An embodiment of the present invention provides an electronic device, including:

a processor and a memory;

the processor is used for executing the steps of the remote monitoring test method for the electric automobile according to any embodiment by calling the program or the instructions stored in the memory.

The embodiment of the invention provides a computer-readable storage medium, which stores a program or instructions, wherein the program or instructions enable a computer to execute the steps of the remote monitoring test method for the electric automobile in any embodiment.

The embodiment of the invention has the following technical effects:

the purpose of remote monitoring and detection of the electric automobile is achieved, monitoring and detecting efficiency and monitoring and detecting precision are improved, and labor cost is saved.

Drawings

In order to more clearly illustrate the embodiments of the present invention or the technical solutions in the prior art, the drawings used in the description of the embodiments or the prior art will be briefly described below, and it is obvious that the drawings in the following description are some embodiments of the present invention, and other drawings can be obtained by those skilled in the art without creative efforts.

Fig. 1 is a schematic structural diagram of a remote monitoring and testing system for an electric vehicle according to an embodiment of the present invention;

fig. 2 is a schematic flow chart of a remote monitoring and testing method for an electric vehicle according to an embodiment of the present invention;

fig. 3 is a schematic structural diagram of an electronic device according to an embodiment of the present invention.

Detailed Description

In order to make the objects, technical solutions and advantages of the present invention more apparent, the technical solutions of the present invention will be clearly and completely described below. It is to be understood that the described embodiments are merely exemplary of the invention, and not restrictive of the full scope of the invention. All other embodiments, which can be derived by a person skilled in the art from the embodiments given herein without making any creative effort, shall fall within the protection scope of the present invention.

The state requires that each electric vehicle accesses real-time data of the vehicle into a national supervision system according to the requirements of GB/T32960 technical Specification of electric vehicle remote service and management System to conveniently monitor the electric vehicle, thereby ensuring the life and property safety of people. In view of this, an embodiment of the present invention provides a remote monitoring and testing system for an electric vehicle, which is used for remotely monitoring and detecting the electric vehicle.

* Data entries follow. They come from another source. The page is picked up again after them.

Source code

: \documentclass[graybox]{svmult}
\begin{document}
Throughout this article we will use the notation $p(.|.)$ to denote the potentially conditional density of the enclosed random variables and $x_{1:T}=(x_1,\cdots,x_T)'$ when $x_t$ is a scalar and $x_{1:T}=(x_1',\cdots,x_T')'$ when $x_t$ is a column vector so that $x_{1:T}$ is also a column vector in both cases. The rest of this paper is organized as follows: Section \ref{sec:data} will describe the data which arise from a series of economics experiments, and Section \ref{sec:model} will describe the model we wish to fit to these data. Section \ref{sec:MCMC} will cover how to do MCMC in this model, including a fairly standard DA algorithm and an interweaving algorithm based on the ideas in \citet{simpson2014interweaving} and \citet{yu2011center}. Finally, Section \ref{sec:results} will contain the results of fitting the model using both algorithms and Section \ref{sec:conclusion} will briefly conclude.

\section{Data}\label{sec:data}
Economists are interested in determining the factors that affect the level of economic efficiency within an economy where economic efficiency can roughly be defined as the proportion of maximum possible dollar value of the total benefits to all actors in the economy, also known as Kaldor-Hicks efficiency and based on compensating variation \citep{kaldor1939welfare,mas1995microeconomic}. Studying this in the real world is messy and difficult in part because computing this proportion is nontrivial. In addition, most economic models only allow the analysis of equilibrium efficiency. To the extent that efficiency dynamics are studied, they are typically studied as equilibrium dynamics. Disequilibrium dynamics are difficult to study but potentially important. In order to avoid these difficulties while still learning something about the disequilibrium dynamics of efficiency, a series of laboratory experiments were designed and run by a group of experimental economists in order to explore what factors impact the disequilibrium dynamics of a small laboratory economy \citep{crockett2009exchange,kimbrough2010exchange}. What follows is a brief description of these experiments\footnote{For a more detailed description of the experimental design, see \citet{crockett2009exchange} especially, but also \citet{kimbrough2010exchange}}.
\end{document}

Fig. 1 is a schematic structural diagram of a remote monitoring and testing system for an electric vehicle according to an embodiment of the present invention. Referring to fig. 1, the remote monitoring and testing system for an electric vehicle specifically includes: the data acquisition service 110 is configured to acquire test data of an electric vehicle based on a wireless communication network, screen the test data, write the test data into a message queue if it is determined that the test data meets a preset condition, and feed back error prompt information to a data sender associated with the electric vehicle if it is determined that the test data does not meet the preset condition. The message queue may be kafka, which is an open source stream processing system developed by the Apache software foundation and is a high-throughput distributed publish-subscribe message system. In order to meet the real-time processing requirement of large amount of data, the message queue can be a kafka cluster, namely comprising a plurality of kafka which are parallel, so as to process more data at the same time. Similarly, the data collection service 110 may be deployed in multiple servers, that is, each server is deployed with the data collection service 110, so as to collect more data at the same time. Further, before a plurality of servers with the data acquisition service 110 are deployed respectively, a load balancer Nginx may be further provided to evenly distribute a large amount of data to each server with the data acquisition service 110, so as to achieve the purpose of improving system performance. The load balancer can better shunt data, high availability of data acquisition service is guaranteed while throughput is improved, application of the load balancer Nginx provides good support for actual alarm detection projects, and the alarm detection projects are various in alarm types, wherein dozens of complex working conditions such as new energy three-power system alarm, safety alarm and the like are adopted, meanwhile, the frequency of alarm data transmission is far higher than that of normal test data transmission, and meanwhile, real-time messages and supplementary messages need to be received simultaneously.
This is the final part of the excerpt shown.